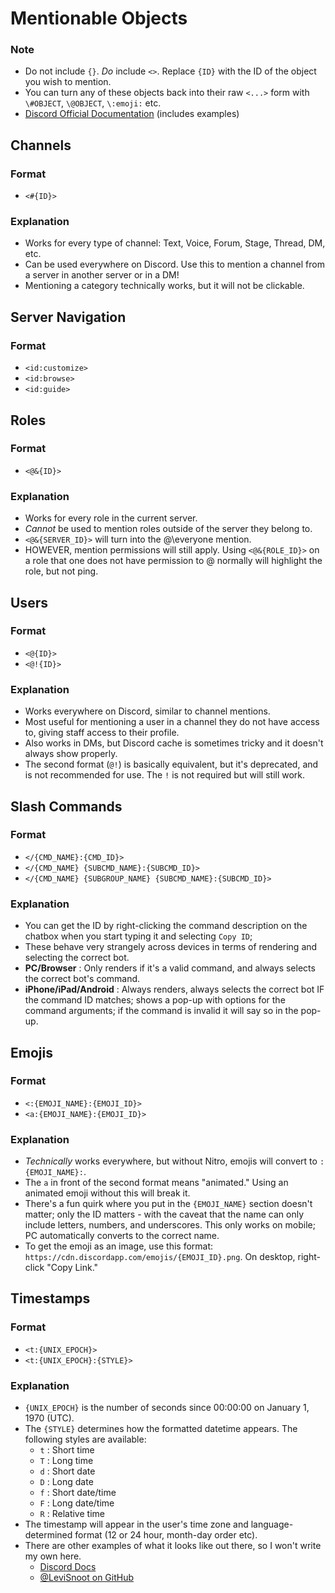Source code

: # Mentionable Objects

### Note

- Do not include `{}`. _Do_ include `<>`. Replace `{ID}` with the ID of the object you wish to mention.
- You can turn any of these objects back into their raw `<...>` form with `\#OBJECT`, `\@OBJECT`, `\:emoji:` etc.
- [Discord Official Documentation](https://discord.com/developers/docs/reference#message-formatting) (includes examples)

## Channels

### Format

- `<#{ID}>`

### Explanation

- Works for every type of channel: Text, Voice, Forum, Stage, Thread, DM, etc.
- Can be used everywhere on Discord. Use this to mention a channel from a server in another server or in a DM!
- Mentioning a category technically works, but it will not be clickable.

## Server Navigation

### Format

- `<id:customize>`
- `<id:browse>`
- `<id:guide>`

## Roles

### Format

- `<@&{ID}>`

### Explanation

- Works for every role in the current server.
- _Cannot_ be used to mention roles outside of the server they belong to.
- `<@&{SERVER_ID}>` will turn into the @\everyone mention.
- HOWEVER, mention permissions will still apply. Using `<@&{ROLE_ID}>` on a role that one does not have permission to @ normally will highlight the role, but not ping.

## Users

### Format

- `<@{ID}>`
- `<@!{ID}>`

### Explanation

- Works everywhere on Discord, similar to channel mentions.
- Most useful for mentioning a user in a channel they do not have access to, giving staff access to their profile.
- Also works in DMs, but Discord cache is sometimes tricky and it doesn't always show properly.
- The second format (`@!`) is basically equivalent, but it's deprecated, and is not recommended for use. The `!` is not required but will still work.

## Slash Commands

### Format
- `</{CMD_NAME}:{CMD_ID}>`
- `</{CMD_NAME} {SUBCMD_NAME}:{SUBCMD_ID}>`
- `</{CMD_NAME} {SUBGROUP_NAME} {SUBCMD_NAME}:{SUBCMD_ID}>`

### Explanation
- You can get the ID by right-clicking the command description on the chatbox when you start typing it and selecting `Copy ID`;
- These behave very strangely across devices in terms of rendering and selecting the correct bot.
- **PC/Browser** : Only renders if it's a valid command, and always selects the correct bot's command.
- **iPhone/iPad/Android** : Always renders, always selects the correct bot IF the command ID matches; shows a pop-up with options for the command arguments; if the command is invalid it will say so in the pop-up.

## Emojis

### Format

- `<:{EMOJI_NAME}:{EMOJI_ID}>`
- `<a:{EMOJI_NAME}:{EMOJI_ID}>`

### Explanation

- _Technically_ works everywhere, but without Nitro, emojis will convert to `:{EMOJI_NAME}:`.
- The `a` in front of the second format means "animated." Using an animated emoji without this will break it.
- There's a fun quirk where you put in the `{EMOJI_NAME}` section doesn't matter; only the ID matters - with the caveat that the name can only include letters, numbers, and underscores. This only works on mobile; PC automatically converts to the correct name.
- To get the emoji as an image, use this format: `https://cdn.discordapp.com/emojis/{EMOJI_ID}.png`. On desktop, right-click "Copy Link."


## Timestamps

### Format

- `<t:{UNIX_EPOCH}>`
- `<t:{UNIX_EPOCH}:{STYLE}>`

### Explanation

- `{UNIX_EPOCH}` is the number of seconds since 00:00:00 on January 1, 1970 (UTC).
- The `{STYLE}` determines how the formatted datetime appears. The following styles are available:
  - `t` : Short time
  - `T` : Long time
  - `d` : Short date
  - `D` : Long date
  - `f` : Short date/time
  - `F` : Long date/time
  - `R` : Relative time
- The timestamp will appear in the user's time zone and language-determined format (12 or 24 hour, month-day order etc).
- There are other examples of what it looks like out there, so I won't write my own here.
  - [Discord Docs](https://discord.com/developers/docs/reference#message-formatting-timestamp-styles)
  - [@LeviSnoot on GitHub](https://gist.github.com/LeviSnoot/d9147767abeef2f770e9ddcd91eb85aa#Formatting)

> [Task item] In the material above, show every line where the word "Short" turns up.

> [Problem solution]
  - `t` : Short time
  - `d` : Short date
  - `f` : Short date/time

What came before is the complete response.